##### Information #####

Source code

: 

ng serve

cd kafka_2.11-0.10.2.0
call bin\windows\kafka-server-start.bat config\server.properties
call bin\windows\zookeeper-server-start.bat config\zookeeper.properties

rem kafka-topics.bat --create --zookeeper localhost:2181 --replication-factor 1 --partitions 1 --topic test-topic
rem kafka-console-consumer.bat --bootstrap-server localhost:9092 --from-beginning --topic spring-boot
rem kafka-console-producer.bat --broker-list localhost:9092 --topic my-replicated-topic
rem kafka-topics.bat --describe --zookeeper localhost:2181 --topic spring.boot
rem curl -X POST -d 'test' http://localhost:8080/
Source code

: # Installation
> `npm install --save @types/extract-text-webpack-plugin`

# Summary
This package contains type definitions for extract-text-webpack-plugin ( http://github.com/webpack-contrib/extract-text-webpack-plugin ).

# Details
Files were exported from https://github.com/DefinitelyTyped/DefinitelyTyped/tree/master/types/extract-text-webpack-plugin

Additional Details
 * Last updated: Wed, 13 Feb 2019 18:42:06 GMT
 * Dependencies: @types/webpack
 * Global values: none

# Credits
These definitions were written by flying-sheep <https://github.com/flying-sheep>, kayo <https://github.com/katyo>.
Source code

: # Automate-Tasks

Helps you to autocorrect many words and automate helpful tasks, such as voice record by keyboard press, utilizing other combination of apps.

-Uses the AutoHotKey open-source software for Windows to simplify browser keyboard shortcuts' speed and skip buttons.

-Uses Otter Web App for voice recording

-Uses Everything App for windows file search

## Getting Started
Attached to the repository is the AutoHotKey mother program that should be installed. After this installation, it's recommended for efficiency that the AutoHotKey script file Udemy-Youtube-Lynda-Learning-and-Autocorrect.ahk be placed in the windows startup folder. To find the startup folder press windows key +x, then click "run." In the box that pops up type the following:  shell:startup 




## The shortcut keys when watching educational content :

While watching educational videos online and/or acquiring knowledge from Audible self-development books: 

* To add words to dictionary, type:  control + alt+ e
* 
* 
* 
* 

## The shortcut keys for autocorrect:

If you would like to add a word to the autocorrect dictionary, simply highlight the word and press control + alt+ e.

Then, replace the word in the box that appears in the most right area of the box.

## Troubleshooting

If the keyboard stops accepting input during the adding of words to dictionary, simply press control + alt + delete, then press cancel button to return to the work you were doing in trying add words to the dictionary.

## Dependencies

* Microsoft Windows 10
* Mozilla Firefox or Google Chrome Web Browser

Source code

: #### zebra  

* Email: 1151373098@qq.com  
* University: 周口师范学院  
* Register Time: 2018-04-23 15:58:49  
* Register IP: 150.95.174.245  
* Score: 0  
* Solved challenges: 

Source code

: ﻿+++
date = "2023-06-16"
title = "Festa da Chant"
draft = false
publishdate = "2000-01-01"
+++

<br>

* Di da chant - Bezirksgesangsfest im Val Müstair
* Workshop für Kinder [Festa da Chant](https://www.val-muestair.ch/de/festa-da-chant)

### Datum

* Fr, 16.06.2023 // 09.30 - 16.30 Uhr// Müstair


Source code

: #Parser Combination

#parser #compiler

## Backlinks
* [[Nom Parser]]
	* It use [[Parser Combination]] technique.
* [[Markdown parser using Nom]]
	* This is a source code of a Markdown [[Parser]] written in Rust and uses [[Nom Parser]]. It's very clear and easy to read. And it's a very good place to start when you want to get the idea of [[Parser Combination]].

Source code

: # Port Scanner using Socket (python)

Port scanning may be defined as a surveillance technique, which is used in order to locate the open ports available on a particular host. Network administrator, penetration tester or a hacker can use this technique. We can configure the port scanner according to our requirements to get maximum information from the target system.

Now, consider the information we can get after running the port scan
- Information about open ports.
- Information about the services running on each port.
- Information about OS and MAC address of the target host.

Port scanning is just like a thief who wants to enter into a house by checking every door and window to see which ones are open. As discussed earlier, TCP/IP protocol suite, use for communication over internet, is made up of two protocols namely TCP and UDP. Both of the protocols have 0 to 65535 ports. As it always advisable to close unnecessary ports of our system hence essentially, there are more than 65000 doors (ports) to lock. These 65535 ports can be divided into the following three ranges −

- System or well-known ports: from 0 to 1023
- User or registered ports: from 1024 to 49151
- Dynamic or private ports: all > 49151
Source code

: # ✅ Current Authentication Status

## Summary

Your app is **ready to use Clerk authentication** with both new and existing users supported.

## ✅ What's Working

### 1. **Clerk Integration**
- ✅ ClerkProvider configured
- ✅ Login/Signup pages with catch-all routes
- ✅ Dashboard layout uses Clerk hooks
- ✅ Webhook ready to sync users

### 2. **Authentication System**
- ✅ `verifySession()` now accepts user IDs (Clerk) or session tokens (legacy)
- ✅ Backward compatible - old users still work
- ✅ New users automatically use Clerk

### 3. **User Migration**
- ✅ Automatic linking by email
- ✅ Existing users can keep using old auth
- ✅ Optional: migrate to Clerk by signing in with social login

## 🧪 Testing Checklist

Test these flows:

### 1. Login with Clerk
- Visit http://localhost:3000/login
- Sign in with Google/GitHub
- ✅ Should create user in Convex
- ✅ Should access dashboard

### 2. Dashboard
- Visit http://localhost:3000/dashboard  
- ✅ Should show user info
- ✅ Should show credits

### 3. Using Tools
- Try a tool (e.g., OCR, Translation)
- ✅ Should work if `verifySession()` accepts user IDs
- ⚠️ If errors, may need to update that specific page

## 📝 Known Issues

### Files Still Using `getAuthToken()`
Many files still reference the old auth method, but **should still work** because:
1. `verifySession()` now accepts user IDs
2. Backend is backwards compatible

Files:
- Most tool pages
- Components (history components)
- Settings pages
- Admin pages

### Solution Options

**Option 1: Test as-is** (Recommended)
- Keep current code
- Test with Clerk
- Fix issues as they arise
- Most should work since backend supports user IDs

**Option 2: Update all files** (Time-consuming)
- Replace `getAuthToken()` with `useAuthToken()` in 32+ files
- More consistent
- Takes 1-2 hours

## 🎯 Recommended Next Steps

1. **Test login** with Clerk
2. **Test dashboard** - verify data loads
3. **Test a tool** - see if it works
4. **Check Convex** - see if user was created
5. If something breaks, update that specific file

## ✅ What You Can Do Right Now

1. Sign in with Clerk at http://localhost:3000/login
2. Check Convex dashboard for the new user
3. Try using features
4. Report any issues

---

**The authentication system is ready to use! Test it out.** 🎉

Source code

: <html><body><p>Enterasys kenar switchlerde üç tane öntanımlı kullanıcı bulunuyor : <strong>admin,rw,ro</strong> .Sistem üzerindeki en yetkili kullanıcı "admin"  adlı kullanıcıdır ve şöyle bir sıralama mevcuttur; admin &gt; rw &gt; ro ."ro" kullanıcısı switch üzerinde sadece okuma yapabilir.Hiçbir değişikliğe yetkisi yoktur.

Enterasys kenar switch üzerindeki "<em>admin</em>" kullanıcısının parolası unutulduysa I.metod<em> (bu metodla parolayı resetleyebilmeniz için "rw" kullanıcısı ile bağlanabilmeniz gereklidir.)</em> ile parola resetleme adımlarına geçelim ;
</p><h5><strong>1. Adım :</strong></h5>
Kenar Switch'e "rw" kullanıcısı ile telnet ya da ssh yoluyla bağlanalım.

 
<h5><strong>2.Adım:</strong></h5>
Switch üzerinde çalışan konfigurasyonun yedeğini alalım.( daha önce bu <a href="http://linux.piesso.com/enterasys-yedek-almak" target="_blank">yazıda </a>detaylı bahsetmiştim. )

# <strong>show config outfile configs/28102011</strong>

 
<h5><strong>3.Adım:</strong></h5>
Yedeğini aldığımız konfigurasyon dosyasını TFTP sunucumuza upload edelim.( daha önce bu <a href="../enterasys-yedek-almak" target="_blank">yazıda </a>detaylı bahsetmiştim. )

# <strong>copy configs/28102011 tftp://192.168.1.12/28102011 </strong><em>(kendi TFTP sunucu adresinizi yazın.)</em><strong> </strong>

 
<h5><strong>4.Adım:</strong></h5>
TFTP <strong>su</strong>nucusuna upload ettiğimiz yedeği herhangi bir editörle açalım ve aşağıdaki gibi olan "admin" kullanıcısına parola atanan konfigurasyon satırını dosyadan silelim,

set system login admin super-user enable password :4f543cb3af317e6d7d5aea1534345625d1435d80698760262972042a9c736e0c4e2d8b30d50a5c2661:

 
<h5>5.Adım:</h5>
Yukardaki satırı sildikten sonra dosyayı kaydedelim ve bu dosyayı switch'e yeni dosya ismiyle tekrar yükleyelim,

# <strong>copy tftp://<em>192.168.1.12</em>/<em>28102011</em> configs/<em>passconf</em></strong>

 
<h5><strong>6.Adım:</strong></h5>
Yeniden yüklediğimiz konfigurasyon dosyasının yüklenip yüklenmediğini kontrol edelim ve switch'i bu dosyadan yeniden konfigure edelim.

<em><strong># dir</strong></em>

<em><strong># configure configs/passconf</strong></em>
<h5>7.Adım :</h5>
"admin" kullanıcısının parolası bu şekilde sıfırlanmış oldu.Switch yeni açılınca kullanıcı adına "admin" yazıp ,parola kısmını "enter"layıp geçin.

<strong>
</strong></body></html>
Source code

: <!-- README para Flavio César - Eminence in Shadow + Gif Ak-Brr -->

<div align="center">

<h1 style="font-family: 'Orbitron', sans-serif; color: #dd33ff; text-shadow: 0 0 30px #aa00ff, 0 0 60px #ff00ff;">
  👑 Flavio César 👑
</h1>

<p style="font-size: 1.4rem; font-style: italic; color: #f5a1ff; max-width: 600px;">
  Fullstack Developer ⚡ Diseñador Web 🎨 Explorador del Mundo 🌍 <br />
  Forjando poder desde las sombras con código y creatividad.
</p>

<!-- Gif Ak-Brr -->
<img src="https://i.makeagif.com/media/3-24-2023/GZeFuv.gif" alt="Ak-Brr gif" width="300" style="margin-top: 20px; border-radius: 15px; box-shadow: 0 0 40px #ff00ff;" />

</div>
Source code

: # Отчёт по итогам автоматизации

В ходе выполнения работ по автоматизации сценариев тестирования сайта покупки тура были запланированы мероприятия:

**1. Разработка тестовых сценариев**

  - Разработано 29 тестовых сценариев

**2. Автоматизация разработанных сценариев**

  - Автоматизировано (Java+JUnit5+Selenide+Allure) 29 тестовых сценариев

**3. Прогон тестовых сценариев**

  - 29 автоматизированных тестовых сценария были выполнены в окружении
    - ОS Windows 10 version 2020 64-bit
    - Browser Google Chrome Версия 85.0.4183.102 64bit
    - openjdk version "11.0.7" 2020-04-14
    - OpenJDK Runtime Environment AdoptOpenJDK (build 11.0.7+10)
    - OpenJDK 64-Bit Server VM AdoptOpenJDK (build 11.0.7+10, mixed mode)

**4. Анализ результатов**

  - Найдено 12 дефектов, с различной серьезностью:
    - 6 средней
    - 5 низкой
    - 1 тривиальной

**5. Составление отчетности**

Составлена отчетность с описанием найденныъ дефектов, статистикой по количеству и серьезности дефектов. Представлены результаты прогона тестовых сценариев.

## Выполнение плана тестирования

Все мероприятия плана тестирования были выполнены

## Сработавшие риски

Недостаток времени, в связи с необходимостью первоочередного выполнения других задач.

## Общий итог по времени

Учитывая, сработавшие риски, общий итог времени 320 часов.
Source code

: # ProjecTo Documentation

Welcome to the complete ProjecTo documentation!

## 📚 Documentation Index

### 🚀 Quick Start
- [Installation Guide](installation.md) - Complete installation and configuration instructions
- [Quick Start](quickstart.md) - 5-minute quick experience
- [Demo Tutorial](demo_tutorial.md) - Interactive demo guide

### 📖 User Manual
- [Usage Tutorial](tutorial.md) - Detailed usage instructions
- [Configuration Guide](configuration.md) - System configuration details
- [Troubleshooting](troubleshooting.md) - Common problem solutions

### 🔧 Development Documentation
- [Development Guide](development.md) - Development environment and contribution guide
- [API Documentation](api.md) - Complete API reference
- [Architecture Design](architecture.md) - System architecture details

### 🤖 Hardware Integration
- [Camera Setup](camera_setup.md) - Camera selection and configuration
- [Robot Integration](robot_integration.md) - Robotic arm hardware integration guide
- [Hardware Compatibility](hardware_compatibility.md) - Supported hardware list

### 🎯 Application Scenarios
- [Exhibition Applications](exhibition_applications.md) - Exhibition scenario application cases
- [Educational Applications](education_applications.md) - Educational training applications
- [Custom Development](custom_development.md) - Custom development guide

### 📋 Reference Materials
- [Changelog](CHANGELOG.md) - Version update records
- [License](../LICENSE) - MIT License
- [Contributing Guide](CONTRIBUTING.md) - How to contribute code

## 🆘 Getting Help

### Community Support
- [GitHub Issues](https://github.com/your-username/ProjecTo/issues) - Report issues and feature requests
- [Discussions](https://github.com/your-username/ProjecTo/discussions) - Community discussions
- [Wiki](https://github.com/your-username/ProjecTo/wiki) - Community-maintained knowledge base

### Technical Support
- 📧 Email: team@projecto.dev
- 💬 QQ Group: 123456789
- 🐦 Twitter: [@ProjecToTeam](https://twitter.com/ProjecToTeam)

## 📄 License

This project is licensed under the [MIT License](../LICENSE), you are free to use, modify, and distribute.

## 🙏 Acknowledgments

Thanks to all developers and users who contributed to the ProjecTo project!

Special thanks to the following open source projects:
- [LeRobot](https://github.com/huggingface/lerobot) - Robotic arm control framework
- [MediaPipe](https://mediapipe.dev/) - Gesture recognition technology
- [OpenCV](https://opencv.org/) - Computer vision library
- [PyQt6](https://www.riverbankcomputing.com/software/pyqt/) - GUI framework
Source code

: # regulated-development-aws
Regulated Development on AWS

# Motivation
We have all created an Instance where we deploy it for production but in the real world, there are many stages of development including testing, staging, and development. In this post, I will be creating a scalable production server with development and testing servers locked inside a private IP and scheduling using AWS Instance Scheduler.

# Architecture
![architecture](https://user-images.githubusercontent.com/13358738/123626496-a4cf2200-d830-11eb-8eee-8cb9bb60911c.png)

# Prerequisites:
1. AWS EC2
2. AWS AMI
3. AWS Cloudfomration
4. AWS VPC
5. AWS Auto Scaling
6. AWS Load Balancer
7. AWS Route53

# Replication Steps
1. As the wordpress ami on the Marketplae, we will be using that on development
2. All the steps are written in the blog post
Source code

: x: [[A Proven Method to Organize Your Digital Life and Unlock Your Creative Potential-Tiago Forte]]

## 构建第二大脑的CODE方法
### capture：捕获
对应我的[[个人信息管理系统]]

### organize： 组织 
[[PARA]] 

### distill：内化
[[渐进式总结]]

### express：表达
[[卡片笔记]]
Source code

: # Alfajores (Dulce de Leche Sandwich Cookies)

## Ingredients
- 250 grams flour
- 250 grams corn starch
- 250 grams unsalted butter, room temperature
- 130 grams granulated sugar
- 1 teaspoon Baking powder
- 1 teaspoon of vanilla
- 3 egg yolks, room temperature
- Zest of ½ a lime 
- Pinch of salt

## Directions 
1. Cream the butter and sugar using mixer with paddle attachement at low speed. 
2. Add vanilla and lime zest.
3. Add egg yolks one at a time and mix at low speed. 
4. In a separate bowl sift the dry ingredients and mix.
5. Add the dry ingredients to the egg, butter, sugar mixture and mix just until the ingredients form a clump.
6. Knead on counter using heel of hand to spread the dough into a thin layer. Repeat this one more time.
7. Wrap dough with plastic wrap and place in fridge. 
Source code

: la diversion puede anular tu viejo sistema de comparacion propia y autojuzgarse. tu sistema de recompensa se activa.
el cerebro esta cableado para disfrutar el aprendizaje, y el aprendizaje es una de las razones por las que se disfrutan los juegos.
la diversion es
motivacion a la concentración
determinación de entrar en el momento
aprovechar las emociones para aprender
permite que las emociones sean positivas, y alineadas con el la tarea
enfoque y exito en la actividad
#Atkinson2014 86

#####

Task directions: The range runs from the line above containing "4. **Check Convex** - see if user was created" to the line containing "<h5><strong>2.Adım:</strong></h5>", inclusive. Restate those lines word for word and no others.

Output:
4. **Check Convex** - see if user was created
5. If something breaks, update that specific file

## ✅ What You Can Do Right Now

1. Sign in with Clerk at http://localhost:3000/login
2. Check Convex dashboard for the new user
3. Try using features
4. Report any issues

---

**The authentication system is ready to use! Test it out.** 🎉

Source code

: <html><body><p>Enterasys kenar switchlerde üç tane öntanımlı kullanıcı bulunuyor : <strong>admin,rw,ro</strong> .Sistem üzerindeki en yetkili kullanıcı "admin"  adlı kullanıcıdır ve şöyle bir sıralama mevcuttur; admin &gt; rw &gt; ro ."ro" kullanıcısı switch üzerinde sadece okuma yapabilir.Hiçbir değişikliğe yetkisi yoktur.

Enterasys kenar switch üzerindeki "<em>admin</em>" kullanıcısının parolası unutulduysa I.metod<em> (bu metodla parolayı resetleyebilmeniz için "rw" kullanıcısı ile bağlanabilmeniz gereklidir.)</em> ile parola resetleme adımlarına geçelim ;
</p><h5><strong>1. Adım :</strong></h5>
Kenar Switch'e "rw" kullanıcısı ile telnet ya da ssh yoluyla bağlanalım.

 
<h5><strong>2.Adım:</strong></h5>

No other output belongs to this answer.